Header names are matched case-insensitively. The github-copilot provider automatically sets Copilot-Integration-Id: copilot-developer-cli — see the GitHub Copilot provider page for details.

Examples by Provider

models:
  # OpenAI
  gpt:
    provider: openai
    model: gpt-5

  # Anthropic
  claude:
    provider: anthropic
    model: claude-sonnet-4-5
    max_tokens: 64000

  # Google Gemini
  gemini:
    provider: google
    model: gemini-3.5-flash
    temperature: 0.5

  # AWS Bedrock
  bedrock:
    provider: amazon-bedrock
    model: global.anthropic.claude-sonnet-4-5-20250929-v1:0
    provider_opts:
      region: us-east-1

  # Docker Model Runner (local)
  local:
    provider: dmr
    model: ai/qwen3
    max_tokens: 8192

For detailed provider setup, see the Model Providers section.

Custom Endpoints

Use base_url to point to custom or self-hosted endpoints:

models:
  # Azure OpenAI
  azure_gpt:
    provider: openai
    model: gpt-4o
    base_url: https://my-resource.openai.azure.com/openai/deployments/gpt-4o
    token_key: AZURE_OPENAI_API_KEY

  # Self-hosted vLLM
  local_llama:
    provider: openai # vLLM is OpenAI-compatible
    model: meta-llama/Llama-3.2-3B-Instruct
    base_url: http://localhost:8000/v1

  # Proxy or gateway
  proxied:
    provider: openai
    model: gpt-4o
    base_url: https://proxy.internal.company.com/openai/v1
    token_key: INTERNAL_API_KEY

See Local Models for more examples of custom endpoints.

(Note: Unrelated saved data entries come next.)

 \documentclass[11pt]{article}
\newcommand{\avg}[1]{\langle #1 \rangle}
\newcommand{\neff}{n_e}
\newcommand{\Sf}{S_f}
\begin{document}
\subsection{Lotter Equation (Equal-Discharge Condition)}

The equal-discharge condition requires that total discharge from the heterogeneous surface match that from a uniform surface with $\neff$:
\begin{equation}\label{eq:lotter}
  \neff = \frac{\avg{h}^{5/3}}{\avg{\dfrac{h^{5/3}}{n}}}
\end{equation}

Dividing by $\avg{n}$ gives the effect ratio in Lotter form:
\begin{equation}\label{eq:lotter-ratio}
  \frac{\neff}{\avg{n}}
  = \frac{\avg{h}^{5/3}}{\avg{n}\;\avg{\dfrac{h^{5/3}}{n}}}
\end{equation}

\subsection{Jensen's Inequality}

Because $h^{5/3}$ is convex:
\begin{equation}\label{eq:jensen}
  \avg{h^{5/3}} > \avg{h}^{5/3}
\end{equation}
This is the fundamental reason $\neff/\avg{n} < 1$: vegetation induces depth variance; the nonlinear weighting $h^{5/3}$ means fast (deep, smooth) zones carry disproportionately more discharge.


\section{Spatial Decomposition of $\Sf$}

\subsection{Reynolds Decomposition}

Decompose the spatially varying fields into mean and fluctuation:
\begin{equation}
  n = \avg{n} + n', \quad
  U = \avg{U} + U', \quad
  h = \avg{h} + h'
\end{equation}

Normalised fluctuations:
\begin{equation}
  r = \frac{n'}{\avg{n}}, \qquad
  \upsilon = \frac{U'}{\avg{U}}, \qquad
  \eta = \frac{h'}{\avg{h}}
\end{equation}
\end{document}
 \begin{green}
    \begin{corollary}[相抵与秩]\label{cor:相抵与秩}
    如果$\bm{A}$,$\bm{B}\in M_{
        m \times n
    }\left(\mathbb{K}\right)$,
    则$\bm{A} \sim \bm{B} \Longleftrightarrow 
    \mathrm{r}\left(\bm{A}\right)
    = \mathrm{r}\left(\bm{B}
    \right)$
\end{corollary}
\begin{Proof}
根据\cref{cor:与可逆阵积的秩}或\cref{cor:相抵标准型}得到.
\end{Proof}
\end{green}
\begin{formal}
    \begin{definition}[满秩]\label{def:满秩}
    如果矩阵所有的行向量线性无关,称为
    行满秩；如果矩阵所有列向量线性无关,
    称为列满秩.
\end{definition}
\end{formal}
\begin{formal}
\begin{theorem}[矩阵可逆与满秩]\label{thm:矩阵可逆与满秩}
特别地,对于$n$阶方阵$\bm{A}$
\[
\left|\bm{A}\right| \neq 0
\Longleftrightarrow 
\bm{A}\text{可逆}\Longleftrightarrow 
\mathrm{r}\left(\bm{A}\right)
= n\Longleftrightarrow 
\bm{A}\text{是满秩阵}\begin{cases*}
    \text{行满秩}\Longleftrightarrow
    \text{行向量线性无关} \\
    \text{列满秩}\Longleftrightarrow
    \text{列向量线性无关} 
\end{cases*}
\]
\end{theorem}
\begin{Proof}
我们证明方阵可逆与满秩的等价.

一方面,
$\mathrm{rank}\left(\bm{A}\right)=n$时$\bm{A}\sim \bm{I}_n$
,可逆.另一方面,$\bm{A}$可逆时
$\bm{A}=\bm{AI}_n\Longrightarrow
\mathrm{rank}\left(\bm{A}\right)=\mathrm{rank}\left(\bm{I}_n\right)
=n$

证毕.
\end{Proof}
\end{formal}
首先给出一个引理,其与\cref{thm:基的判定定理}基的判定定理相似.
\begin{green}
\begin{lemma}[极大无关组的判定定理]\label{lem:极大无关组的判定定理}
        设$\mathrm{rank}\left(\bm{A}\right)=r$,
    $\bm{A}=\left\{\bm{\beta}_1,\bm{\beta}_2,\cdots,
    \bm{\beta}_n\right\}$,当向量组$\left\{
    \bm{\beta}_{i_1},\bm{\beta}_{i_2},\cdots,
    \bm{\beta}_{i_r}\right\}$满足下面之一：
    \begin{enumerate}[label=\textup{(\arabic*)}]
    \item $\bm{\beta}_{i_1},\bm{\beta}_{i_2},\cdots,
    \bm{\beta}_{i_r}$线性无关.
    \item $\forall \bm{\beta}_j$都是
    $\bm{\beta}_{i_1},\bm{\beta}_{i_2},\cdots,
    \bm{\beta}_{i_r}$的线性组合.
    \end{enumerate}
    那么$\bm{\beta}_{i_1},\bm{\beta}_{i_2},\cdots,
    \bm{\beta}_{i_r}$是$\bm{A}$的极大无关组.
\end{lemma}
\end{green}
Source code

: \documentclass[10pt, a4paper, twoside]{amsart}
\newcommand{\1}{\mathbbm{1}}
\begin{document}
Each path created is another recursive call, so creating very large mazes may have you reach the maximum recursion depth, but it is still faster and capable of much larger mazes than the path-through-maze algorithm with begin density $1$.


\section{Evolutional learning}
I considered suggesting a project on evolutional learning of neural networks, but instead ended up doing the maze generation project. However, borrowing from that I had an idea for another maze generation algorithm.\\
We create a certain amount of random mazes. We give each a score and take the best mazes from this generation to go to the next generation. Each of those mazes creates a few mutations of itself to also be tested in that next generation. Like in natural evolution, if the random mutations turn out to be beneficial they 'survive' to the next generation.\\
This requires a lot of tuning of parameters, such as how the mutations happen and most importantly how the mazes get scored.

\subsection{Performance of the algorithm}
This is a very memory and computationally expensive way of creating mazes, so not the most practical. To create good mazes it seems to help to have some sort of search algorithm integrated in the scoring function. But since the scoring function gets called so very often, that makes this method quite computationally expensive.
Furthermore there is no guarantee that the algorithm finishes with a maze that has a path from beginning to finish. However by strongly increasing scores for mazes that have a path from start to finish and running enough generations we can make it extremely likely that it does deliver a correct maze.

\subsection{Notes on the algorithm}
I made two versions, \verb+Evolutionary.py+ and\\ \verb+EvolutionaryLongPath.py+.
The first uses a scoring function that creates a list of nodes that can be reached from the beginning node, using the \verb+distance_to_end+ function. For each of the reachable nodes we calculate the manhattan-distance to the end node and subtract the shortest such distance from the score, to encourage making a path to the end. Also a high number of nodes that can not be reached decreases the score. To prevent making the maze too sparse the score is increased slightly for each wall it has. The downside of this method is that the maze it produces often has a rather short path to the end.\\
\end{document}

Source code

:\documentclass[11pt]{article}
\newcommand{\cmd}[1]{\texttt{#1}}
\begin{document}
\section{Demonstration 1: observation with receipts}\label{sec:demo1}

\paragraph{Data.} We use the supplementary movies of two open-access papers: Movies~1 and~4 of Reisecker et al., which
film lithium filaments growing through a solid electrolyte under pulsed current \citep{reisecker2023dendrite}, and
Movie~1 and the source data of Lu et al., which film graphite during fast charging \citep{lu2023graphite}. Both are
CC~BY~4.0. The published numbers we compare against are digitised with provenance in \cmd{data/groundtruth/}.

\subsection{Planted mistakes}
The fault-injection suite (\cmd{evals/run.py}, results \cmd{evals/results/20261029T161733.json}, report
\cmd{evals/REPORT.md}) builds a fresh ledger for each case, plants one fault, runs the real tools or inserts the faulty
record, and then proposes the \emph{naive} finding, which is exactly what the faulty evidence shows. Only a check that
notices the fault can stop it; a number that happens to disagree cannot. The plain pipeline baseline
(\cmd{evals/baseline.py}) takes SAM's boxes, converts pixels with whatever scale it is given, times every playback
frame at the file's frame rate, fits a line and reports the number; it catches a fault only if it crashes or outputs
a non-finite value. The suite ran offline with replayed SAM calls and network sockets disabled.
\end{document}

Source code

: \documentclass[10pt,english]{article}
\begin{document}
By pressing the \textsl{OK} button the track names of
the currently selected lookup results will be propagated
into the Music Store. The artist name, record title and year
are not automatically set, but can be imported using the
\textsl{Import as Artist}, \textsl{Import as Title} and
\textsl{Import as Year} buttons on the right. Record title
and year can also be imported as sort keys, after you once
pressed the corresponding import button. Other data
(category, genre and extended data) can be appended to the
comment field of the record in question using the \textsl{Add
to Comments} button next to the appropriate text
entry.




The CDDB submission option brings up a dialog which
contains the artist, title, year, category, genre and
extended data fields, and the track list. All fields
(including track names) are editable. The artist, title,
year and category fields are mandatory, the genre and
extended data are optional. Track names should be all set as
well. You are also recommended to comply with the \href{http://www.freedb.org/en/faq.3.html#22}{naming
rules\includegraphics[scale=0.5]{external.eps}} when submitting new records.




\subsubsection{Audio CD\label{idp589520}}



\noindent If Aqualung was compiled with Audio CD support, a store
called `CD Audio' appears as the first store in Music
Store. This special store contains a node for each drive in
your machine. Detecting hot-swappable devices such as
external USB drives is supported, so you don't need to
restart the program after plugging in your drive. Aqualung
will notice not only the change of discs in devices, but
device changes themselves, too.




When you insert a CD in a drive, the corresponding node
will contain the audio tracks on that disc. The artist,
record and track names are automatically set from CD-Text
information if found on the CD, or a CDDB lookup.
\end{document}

Inheriting from Provider Definitions

Models can reference a named provider to inherit shared defaults. Model-level settings always take precedence:

providers:
  my_anthropic:
    provider: anthropic
    token_key: MY_ANTHROPIC_KEY
    max_tokens: 16384
    thinking_budget: 8192
    temperature: 0.5

models:
  claude:
    provider: my_anthropic
    model: claude-sonnet-4-5
    # Inherits max_tokens, thinking_budget, temperature from provider

  claude_fast:
    provider: my_anthropic
    model: claude-haiku-4-5
    thinking_budget: 1024  # Overrides provider default

See Provider Definitions for the full list of inheritable properties.